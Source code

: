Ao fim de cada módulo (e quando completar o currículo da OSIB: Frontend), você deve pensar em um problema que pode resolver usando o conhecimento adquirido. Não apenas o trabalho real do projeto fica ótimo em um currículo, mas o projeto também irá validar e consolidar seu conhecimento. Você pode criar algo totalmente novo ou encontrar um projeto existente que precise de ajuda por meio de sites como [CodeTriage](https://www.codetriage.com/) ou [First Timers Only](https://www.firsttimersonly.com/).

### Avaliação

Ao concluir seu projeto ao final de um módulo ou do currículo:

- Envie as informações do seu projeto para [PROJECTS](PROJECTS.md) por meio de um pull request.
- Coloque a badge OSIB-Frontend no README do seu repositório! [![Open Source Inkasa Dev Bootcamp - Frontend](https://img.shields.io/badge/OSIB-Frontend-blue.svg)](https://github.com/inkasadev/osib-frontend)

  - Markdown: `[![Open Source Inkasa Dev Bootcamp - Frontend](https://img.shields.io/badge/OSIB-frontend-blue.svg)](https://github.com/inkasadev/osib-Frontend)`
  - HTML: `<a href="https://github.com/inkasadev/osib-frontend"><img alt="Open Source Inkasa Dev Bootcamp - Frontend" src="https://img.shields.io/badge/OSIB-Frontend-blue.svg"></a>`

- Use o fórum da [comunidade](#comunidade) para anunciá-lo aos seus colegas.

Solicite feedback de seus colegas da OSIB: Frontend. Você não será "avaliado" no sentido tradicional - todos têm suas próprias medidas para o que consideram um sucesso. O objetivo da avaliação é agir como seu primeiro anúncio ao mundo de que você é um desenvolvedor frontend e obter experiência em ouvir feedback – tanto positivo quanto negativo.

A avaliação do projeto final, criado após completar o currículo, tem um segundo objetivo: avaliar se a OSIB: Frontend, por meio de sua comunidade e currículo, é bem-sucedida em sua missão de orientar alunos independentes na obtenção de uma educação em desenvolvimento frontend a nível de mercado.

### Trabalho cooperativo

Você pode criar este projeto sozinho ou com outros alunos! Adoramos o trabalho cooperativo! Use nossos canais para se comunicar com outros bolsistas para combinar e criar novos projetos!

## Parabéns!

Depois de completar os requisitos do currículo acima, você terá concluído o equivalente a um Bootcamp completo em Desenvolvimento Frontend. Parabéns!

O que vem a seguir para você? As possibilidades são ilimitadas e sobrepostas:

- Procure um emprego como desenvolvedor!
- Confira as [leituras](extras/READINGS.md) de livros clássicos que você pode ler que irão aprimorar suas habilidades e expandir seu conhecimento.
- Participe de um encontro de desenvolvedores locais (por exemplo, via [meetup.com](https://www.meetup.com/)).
----
• **Task description**: Copy every line of the data that carries the word "Source".

• **Response to this exercise**:
Source code
- Coloque a badge OSIB-Frontend no README do seu repositório! [![Open Source Inkasa Dev Bootcamp - Frontend](https://img.shields.io/badge/OSIB-Frontend-blue.svg)](https://github.com/inkasadev/osib-frontend)
  - Markdown: `[![Open Source Inkasa Dev Bootcamp - Frontend](https://img.shields.io/badge/OSIB-frontend-blue.svg)](https://github.com/inkasadev/osib-Frontend)`
  - HTML: `<a href="https://github.com/inkasadev/osib-frontend"><img alt="Open Source Inkasa Dev Bootcamp - Frontend" src="https://img.shields.io/badge/OSIB-Frontend-blue.svg"></a>`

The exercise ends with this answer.